In Situ Ag Nanoparticles Reinforced Pseudo‐Zn–Air Reaction Boosting Ag2V4O11 as High‐Performance Cathode Material for Aqueous Zinc‐Ion Batteries

Abstract Aqueous zinc‐ion batteries (AZIBs), which are low‐cost and environmentally friendly, have been regarded feasible for large‐scale energy storage. But the widespread application of AZIBs is hindered by lack of suitable cathode materials with high capacity and long cycle life. The zinc‐storage mechanisms, especially the formation of basic zinc salt (BZS), are still unclear. Here, Ag 2 V 4 O 11 is developed as a cathode material for AZIBs, which delivers a specific capacity of 213 mA h g −1 and excellent cycling performance (93% capacity retention after 6000 cycles).
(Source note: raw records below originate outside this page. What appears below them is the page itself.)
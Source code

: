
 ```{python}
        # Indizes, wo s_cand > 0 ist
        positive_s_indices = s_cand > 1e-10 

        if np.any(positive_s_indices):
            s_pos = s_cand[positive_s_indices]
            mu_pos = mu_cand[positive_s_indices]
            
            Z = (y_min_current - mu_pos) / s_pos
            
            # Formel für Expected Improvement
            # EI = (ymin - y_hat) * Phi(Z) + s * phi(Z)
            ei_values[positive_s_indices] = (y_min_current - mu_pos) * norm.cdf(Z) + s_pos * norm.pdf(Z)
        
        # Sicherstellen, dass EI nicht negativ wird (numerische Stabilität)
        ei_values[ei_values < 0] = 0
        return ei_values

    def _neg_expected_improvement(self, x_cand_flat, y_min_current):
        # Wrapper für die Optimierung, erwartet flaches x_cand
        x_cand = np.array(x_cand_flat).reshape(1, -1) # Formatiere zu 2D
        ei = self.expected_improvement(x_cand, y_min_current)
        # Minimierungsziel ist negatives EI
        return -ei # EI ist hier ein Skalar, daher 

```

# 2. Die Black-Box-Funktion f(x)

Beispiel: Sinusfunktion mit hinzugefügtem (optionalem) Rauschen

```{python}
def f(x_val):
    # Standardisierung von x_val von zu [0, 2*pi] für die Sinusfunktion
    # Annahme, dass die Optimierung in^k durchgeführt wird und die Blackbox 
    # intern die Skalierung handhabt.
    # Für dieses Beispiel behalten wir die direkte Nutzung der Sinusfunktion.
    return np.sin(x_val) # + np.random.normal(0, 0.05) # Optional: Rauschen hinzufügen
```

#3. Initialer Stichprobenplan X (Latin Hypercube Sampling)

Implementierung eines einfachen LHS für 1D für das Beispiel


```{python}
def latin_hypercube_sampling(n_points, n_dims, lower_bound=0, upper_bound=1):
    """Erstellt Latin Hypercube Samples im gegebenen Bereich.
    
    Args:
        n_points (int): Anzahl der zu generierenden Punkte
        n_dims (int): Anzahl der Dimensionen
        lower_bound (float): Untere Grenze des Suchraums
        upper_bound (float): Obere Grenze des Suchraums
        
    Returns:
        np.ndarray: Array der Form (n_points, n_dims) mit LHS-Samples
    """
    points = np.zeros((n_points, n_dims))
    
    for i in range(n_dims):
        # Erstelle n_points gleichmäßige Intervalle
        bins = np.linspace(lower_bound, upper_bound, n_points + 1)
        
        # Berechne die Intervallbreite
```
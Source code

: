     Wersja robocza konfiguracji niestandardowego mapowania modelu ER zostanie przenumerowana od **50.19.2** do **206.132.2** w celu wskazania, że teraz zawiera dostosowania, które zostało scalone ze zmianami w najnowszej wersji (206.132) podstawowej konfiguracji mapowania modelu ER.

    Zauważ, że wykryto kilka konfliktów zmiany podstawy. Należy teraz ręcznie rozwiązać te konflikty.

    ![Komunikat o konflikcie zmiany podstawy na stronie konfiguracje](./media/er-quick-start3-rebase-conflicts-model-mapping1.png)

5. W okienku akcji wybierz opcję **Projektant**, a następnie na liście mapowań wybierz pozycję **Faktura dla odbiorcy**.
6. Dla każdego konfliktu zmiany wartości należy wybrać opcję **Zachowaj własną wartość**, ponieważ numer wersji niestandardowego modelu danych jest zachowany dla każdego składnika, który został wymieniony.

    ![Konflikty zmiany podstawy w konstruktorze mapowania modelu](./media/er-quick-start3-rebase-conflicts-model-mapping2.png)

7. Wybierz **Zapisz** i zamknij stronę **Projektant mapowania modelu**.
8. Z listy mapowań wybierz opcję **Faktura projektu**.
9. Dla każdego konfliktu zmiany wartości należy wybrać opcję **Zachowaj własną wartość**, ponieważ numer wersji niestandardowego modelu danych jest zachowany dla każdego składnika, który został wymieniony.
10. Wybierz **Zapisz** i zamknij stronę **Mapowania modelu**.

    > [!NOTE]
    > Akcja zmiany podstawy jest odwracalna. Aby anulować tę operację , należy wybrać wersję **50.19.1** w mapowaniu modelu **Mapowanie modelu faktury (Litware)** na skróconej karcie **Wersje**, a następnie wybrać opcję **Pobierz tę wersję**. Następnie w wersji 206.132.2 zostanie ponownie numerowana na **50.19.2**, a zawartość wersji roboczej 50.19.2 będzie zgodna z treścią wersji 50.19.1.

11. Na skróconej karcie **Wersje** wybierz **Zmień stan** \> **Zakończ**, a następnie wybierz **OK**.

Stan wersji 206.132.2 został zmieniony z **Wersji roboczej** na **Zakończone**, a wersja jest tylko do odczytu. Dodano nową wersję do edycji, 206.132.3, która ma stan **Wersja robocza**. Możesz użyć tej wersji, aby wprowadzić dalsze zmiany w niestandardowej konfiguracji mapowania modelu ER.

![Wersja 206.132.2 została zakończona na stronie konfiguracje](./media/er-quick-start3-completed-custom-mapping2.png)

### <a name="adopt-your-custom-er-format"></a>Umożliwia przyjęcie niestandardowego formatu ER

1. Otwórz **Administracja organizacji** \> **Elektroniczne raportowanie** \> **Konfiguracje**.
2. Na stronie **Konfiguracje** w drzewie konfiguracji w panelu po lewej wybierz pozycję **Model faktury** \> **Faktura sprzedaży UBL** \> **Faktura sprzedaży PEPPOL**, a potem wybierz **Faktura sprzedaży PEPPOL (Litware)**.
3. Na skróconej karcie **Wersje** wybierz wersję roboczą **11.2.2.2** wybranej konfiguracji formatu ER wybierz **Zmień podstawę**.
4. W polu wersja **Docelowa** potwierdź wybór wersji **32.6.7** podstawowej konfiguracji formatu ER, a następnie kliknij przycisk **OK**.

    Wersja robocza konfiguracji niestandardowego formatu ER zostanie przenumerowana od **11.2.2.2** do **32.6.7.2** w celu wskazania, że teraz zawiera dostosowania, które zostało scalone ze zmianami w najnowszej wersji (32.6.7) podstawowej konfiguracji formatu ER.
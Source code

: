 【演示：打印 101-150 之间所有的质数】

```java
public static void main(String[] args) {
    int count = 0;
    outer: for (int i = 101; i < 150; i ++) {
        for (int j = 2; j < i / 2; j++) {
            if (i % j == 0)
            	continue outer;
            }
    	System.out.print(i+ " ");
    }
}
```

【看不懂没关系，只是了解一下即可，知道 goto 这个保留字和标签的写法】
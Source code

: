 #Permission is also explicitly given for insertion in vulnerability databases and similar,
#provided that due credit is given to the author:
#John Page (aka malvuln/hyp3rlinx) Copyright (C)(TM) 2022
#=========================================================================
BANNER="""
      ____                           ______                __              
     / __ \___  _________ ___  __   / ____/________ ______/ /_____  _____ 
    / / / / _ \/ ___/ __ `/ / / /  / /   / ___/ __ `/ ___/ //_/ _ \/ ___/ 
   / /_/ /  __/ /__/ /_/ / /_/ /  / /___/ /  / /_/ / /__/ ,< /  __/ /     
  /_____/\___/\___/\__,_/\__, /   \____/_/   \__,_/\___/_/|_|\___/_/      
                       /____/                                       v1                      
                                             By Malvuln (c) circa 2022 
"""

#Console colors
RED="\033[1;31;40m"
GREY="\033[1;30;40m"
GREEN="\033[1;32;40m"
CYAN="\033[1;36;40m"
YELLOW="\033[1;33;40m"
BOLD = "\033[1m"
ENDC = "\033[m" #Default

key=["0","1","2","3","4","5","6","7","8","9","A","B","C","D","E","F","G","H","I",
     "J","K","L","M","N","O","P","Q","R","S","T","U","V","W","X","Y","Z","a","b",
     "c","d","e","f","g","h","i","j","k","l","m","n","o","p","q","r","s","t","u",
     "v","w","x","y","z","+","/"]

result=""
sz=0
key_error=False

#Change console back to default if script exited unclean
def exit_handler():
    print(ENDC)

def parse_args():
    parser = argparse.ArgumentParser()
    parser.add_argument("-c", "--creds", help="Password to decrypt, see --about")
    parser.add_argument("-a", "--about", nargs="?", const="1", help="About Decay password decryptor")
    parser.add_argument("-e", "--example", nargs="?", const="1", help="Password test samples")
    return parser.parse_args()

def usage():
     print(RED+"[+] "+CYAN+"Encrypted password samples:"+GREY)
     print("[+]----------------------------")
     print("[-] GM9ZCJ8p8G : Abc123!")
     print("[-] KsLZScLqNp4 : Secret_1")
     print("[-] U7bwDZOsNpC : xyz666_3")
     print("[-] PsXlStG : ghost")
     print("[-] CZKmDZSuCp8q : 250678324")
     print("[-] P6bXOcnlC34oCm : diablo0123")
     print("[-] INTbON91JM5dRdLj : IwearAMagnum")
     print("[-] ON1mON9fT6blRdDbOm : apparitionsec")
The reversible formation/decomposition of BZS and reduction/oxidation of metallic Ag are ascertained during the insertion/extraction of Zn(H 2 O) 6 2+ . Remarkably, the phase composition of BZS in Zn(CF 3 SO 3 ) 2 ‐based electrolyte is identified first. The role of in situ formed Ag nanoparticles is simulated by employing the commercial Ag nanoparticles as an additive into the V 2 O 5 ‐based electrodes. The introduction of Ag significantly improves the specific capacity (at least 50% improvement) and accordingly it is proposed that the pseudo‐Zn–air reaction (oxygen reduction reaction‐like redox reaction happens on material surface in a closed system) promotes the electrochemical performance of Ag 2 V 4 O 11 . This work reveals the BZS rather than unknown new phases on the electrode surface and puts forward a possible way in raising electrochemical properties by utilizing the pseudo‐Zn–air reaction.